WIN Article #115 Pay Attention to Wrestling Teammate Cleanup


Pay Attention to “Cleanup” of Your Wrestling Teammate Cleanup
By: Ben Peterson

Wrestlers and coaches find themselves doing a lot of “cleanup work.” After every practice, dual, road trip, tournament, and awards banquet there is cleanup. Yes, the obvious mats, lockeroom, bus, gym and uniforms all need cleaning after being used by a bunch of wrestlers. But I am talking of cleanup work needed for each wrestler and coach in his thinking and his confidence. Wrestlers and coaches will benefit from working together in both the physical and the mental aspects of a wrestler's life.

In a recent conversation with Greco-Roman World Champion Mike Houck he said, “Education is a messy process.” That caught my attention! Mike is a middle school Industrial Education teacher. No doubt his students have made a messy classroom more than once. Mike had to get accustomed to dealing with the cleanup process. Such is the process of learning. But Mike also pays attention to the mental encouragement of his students and his wrestlers.

A common sense proverb states:
“Where no oxen are, the trough is clean;
But much increase comes by the strength of the ox.” Proverbs 14:4
This statement reminds us of what farmers understand so well. If you raise animals you will daily need to keep the feed trough full. And at the end of the day you will be cleaning the barn. As much work as the animals create for a farmer he is glad he has animals to care for.

What about wrestling? Is wrestling a messy process? Absolutely! First, it has a major education process, but it can also push the emotions to the highest limits. So “messy” will happen.

Are you a wrestler? Then because we are emotional creatures, we need to do emotional recovery. Are you a coach? Then be glad for each wrestler you have working for your team, but be sure to look for how they need to be guided, motivated and cheered up. All of us can be helpful to the young wrestler(s) in our lives. They are learning to deal with tough situations after each task they do, so with the magnitude of wrestling events they could use some help.

Young beginning wrestlers can get discouraged with the hard work and newness of everything. A hundred reasons can cause a coach, parent or teammate to be needed to keep a beginner excited about wrestling, as well as the seasoned senior. The daily workouts, the bloody noses, sore and tired muscles, the intense schedule, making weight, the crowd, the singlet, getting pinned, the ride home, and much more will all need some cleanup and repair.

The older, more experienced wrestlers learn to deal with many of the above issues on their own. They are maturing and are learning to deal with their own “messes.” But occasionally they, too, need help. A wise coach and thoughtful teammate will notice and come to the aid of even the most experienced wrestlers. And what about the one who is stinging over his loss while everyone else is celebrating a team victory? The sooner that contact is made the better. If left alone they may lose heart and go backward in their effectiveness as an athlete and as a person.
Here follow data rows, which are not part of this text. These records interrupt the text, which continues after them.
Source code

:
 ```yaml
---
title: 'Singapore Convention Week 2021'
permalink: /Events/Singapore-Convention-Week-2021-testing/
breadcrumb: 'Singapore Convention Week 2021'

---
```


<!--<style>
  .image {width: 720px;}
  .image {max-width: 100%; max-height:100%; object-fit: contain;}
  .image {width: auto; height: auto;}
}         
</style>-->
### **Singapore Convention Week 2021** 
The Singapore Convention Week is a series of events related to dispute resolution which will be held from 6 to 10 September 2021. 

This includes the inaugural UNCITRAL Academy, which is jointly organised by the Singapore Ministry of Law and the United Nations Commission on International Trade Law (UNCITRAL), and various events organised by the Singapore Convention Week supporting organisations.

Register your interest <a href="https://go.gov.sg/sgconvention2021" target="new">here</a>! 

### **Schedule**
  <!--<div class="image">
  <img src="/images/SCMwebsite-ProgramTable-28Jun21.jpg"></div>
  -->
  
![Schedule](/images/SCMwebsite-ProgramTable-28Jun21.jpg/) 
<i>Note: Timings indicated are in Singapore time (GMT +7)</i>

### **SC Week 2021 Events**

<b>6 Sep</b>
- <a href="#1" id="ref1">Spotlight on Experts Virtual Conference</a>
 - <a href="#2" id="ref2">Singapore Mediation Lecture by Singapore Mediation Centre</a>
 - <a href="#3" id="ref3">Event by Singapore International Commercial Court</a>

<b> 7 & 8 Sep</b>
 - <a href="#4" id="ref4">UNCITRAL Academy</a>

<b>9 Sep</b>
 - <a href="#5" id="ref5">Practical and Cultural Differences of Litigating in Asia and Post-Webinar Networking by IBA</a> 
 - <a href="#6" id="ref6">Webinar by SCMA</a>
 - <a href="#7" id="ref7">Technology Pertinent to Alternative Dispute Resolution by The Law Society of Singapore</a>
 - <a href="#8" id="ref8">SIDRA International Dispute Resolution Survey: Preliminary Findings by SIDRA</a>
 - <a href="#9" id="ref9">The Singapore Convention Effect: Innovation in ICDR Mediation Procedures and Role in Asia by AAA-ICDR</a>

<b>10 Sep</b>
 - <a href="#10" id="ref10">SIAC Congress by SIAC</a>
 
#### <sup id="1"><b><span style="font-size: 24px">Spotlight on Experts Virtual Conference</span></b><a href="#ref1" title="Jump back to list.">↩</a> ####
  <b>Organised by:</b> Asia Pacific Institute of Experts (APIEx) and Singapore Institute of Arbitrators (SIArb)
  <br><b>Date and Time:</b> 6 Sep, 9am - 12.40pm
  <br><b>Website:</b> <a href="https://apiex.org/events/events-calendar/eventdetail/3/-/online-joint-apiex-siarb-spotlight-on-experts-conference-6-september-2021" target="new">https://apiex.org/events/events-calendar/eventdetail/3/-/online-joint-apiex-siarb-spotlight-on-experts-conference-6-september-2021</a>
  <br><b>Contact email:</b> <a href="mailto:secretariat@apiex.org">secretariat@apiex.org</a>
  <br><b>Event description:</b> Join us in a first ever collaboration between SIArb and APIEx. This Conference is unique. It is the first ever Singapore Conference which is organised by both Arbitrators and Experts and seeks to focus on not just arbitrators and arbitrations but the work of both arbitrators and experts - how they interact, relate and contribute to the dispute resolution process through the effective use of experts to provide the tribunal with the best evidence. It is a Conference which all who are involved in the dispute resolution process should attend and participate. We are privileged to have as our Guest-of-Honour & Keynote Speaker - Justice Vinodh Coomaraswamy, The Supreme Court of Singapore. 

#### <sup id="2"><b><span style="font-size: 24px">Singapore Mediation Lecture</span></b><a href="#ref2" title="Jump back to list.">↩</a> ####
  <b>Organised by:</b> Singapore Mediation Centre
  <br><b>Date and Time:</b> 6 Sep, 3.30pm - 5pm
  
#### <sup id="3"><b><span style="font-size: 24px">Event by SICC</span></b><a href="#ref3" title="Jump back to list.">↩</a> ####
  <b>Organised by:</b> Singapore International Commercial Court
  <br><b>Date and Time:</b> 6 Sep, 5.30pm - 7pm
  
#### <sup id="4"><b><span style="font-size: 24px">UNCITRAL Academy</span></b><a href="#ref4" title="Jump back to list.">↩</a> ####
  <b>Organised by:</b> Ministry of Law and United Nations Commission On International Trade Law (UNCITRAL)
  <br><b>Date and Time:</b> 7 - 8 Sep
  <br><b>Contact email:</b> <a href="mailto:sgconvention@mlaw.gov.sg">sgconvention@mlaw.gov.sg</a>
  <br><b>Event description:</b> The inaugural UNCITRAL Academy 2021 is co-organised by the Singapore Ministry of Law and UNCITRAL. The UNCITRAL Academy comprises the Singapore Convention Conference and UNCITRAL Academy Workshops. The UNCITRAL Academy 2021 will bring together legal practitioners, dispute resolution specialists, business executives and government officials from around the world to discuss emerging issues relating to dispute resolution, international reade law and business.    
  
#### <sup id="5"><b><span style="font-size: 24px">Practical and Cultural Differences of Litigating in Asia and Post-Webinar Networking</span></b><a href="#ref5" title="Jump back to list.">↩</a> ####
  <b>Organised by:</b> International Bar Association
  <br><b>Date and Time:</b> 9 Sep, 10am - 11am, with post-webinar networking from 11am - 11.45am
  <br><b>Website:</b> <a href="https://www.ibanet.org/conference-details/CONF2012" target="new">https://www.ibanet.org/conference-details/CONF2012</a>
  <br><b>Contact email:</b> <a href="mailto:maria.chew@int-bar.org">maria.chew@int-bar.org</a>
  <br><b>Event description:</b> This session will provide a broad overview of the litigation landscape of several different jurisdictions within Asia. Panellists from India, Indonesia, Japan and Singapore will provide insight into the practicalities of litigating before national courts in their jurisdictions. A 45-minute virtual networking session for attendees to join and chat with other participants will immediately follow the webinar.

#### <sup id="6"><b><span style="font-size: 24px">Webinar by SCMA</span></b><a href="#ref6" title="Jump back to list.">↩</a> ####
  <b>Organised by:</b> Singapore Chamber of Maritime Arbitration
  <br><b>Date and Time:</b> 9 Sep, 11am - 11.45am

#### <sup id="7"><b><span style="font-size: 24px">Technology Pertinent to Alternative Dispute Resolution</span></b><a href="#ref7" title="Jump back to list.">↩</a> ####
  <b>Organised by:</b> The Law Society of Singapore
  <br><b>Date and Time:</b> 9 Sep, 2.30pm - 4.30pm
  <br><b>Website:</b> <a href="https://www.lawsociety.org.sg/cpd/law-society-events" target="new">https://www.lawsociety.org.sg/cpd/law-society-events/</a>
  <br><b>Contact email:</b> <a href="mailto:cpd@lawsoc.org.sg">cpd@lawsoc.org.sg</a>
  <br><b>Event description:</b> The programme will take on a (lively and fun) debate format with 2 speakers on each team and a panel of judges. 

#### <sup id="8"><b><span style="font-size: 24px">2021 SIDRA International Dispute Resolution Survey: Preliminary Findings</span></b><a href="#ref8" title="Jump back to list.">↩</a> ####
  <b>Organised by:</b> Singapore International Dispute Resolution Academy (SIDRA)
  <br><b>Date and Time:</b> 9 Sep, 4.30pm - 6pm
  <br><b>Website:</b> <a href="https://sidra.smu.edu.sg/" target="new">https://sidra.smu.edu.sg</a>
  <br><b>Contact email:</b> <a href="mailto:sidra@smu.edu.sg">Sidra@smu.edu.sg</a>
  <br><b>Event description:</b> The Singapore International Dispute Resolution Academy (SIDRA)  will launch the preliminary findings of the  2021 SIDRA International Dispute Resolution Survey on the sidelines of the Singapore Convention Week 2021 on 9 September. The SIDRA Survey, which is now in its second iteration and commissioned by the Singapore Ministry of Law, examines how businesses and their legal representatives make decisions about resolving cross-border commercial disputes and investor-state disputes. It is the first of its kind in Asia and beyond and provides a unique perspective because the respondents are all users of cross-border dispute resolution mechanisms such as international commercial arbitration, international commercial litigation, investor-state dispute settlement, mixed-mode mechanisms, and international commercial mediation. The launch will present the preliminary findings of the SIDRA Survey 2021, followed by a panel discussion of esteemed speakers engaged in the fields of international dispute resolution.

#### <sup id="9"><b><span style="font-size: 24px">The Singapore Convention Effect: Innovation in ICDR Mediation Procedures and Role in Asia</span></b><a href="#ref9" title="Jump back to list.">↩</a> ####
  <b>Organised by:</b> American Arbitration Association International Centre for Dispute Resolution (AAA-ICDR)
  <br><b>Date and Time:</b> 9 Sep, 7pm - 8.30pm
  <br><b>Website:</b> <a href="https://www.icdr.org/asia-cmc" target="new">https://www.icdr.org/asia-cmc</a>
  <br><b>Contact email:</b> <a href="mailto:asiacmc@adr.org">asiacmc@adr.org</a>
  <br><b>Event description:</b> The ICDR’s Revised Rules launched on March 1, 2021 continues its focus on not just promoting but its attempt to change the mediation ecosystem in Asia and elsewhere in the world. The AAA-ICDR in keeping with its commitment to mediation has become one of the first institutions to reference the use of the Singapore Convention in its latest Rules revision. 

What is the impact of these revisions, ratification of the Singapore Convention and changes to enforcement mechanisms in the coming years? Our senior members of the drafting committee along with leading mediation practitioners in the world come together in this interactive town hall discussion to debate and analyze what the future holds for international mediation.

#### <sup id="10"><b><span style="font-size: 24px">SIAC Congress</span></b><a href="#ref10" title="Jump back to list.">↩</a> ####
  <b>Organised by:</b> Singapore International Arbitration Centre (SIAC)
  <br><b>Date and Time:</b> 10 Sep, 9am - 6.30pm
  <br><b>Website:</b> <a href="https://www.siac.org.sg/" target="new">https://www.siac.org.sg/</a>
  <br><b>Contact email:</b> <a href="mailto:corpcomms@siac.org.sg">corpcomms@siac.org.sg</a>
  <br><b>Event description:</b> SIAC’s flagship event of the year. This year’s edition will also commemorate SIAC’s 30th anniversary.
Some very vivid memories of my own wrestling include someone coming to my side and saying a key word that sent me back to practice and better prepared for the next meet. As a coach my fondest memories are of helping wrestlers fight through major road blocks that brought them to their lowest points and then on to new heights. These were key times to building emotional stability.
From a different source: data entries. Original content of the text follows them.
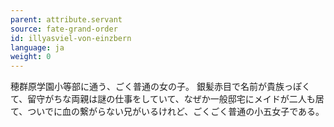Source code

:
 ```yaml
---
parent: attribute.servant
source: fate-grand-order
id: illyasviel-von-einzbern
language: ja
weight: 0
---
```


穂群原学園小等部に通う、ごく普通の女の子。
銀髪赤目で名前が貴族っぽくて、留守がちな両親は謎の仕事をしていて、なぜか一般邸宅にメイドが二人も居て、ついでに血の繋がらない兄がいるけれど、ごくごく普通の小五女子である。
New and serious challenges of life need to be dealt with. They can get quite messy even for the most experienced and mature. There is always a learning element in life, even for the oldest of us. Life in general is messy. We often hear it said that wrestling is a picture of life. Therefore, we should not be surprised that both life and wrestling can get messy.
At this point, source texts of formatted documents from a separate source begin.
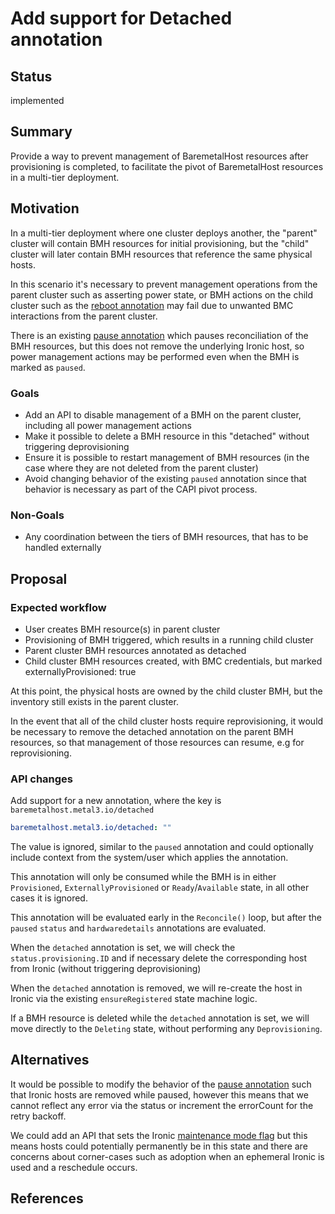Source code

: <!--
 This work is licensed under a Creative Commons Attribution 3.0
 Unported License.

 http://creativecommons.org/licenses/by/3.0/legalcode
-->

# Add support for Detached annotation

## Status

implemented

## Summary

Provide a way to prevent management of BaremetalHost resources
after provisioning is completed, to facilitate the pivot of
BaremetalHost resources in a multi-tier deployment.

## Motivation

In a multi-tier deployment where one cluster deploys another, the "parent"
cluster will contain BMH resources for initial provisioning,
but the "child" cluster will later contain BMH resources that reference the
same physical hosts.

In this scenario it's necessary to prevent management operations from the
parent cluster such as asserting power state, or BMH actions on the child
cluster such as the [reboot annotation](reboot-interface.md) may fail due
to unwanted BMC interactions from the parent cluster.

There is an existing
[pause annotation](https://github.com/metal3-io/baremetal-operator/blob/master/docs/api.md#pausing-reconciliation)
which pauses reconciliation of the BMH resources, but this does not remove
the underlying Ironic host, so power management actions may be performed
even when the BMH is marked as `paused`.

### Goals

* Add an API to disable management of a BMH on the parent cluster, including
  all power management actions
* Make it possible to delete a BMH resource in this "detached" without
  triggering deprovisioning
* Ensure it is possible to restart management of BMH resources (in the case
  where they are not deleted from the parent cluster)
* Avoid changing behavior of the existing `paused` annotation since that
  behavior is necessary as part of the CAPI pivot process.

### Non-Goals

* Any coordination between the tiers of BMH resources, that has to be handled externally

## Proposal

### Expected workflow

* User creates BMH resource(s) in parent cluster
* Provisioning of BMH triggered, which results in a running child cluster
* Parent cluster BMH resources annotated as detached
* Child cluster BMH resources created, with BMC credentials, but marked
  externallyProvisioned: true

At this point, the physical hosts are owned by the child cluster BMH, but the
inventory still exists in the parent cluster.

In the event that all of the child cluster hosts require reprovisioning, it
would be necessary to remove the detached annotation on the parent BMH resources,
so that management of those resources can resume, e.g for reprovisioning.

### API changes

Add support for a new annotation, where the key is `baremetalhost.metal3.io/detached`

```yaml
baremetalhost.metal3.io/detached: ""
```

The value is ignored, similar to the `paused` annotation and could optionally
include context from the system/user which applies the annotation.

This annotation will only be consumed while the BMH is in either `Provisioned`,
`ExternallyProvisioned` or `Ready`/`Available` state, in all other cases it is ignored.

This annotation will be evaluated early in the `Reconcile()` loop, but after the
`paused` `status` and `hardwaredetails` annotations are evaluated.

When the `detached` annotation is set, we will check the `status.provisioning.ID`
and if necessary delete the corresponding host from Ironic (without triggering
deprovisioning)

When the `detached` annotation is removed, we will re-create the host in Ironic
via the existing `ensureRegistered` state machine logic.

If a BMH resource is deleted while the `detached` annotation is set, we will
move directly to the `Deleting` state, without performing any `Deprovisioning`.

## Alternatives

It would be possible to modify the behavior of the
[pause annotation](https://github.com/metal3-io/baremetal-operator/blob/main/docs/api.md#pausing-reconciliation)
such that Ironic hosts are removed while paused, however
this means that we cannot reflect any error via the status
or increment the errorCount for the retry backoff.

We could add an API that sets the Ironic
[maintenance mode flag](https://docs.openstack.org/api-ref/baremetal/?expanded=set-maintenance-flag-detail#set-maintenance-flag)
but this means hosts could potentially permanently be in this state
and there are concerns about corner-cases such as adoption when an
ephemeral Ironic is used and a reschedule occurs.

## References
Special events are a lot of fun. Weddings, birthdays, graduations, and a home, all need cleanup just like a practice, a dual, and a tournament. We need a plan and time to cleanup and put things back in order. After doing this for hundreds of wrestling and family events, I now know that even cleanup times can become memorable in very positive ways, especially when we plan for it. Working with my family and team to do cleanup for special events is still strong and fond in my mind.

I urge you to embrace the cleanup of facilities, but also the cleanup of your team members. Take note of them. Do they need help in dealing with pride because of a victory? Do they need help dealing with discouragement because of a loss? Maybe they need a friend to just confide in because there is no family or friend near. All of this is part of wrestling. A team or family member can often do more than a coach. I urge you to look for how you can help others deal with their “messiness” in wrestling and in life. Wrestlers, when the results of a match put you in an emotional tailspin, learn to honestly deal with it and also accept the help of others.

If you find yourself doing a lot of feeding (teaching, encouraging) and a lot of cleanup (correcting, refocusing and motivating) during your wrestling season then be thankful. You have “oxen” that are the gems of someone's family. So work to make them your prized performers.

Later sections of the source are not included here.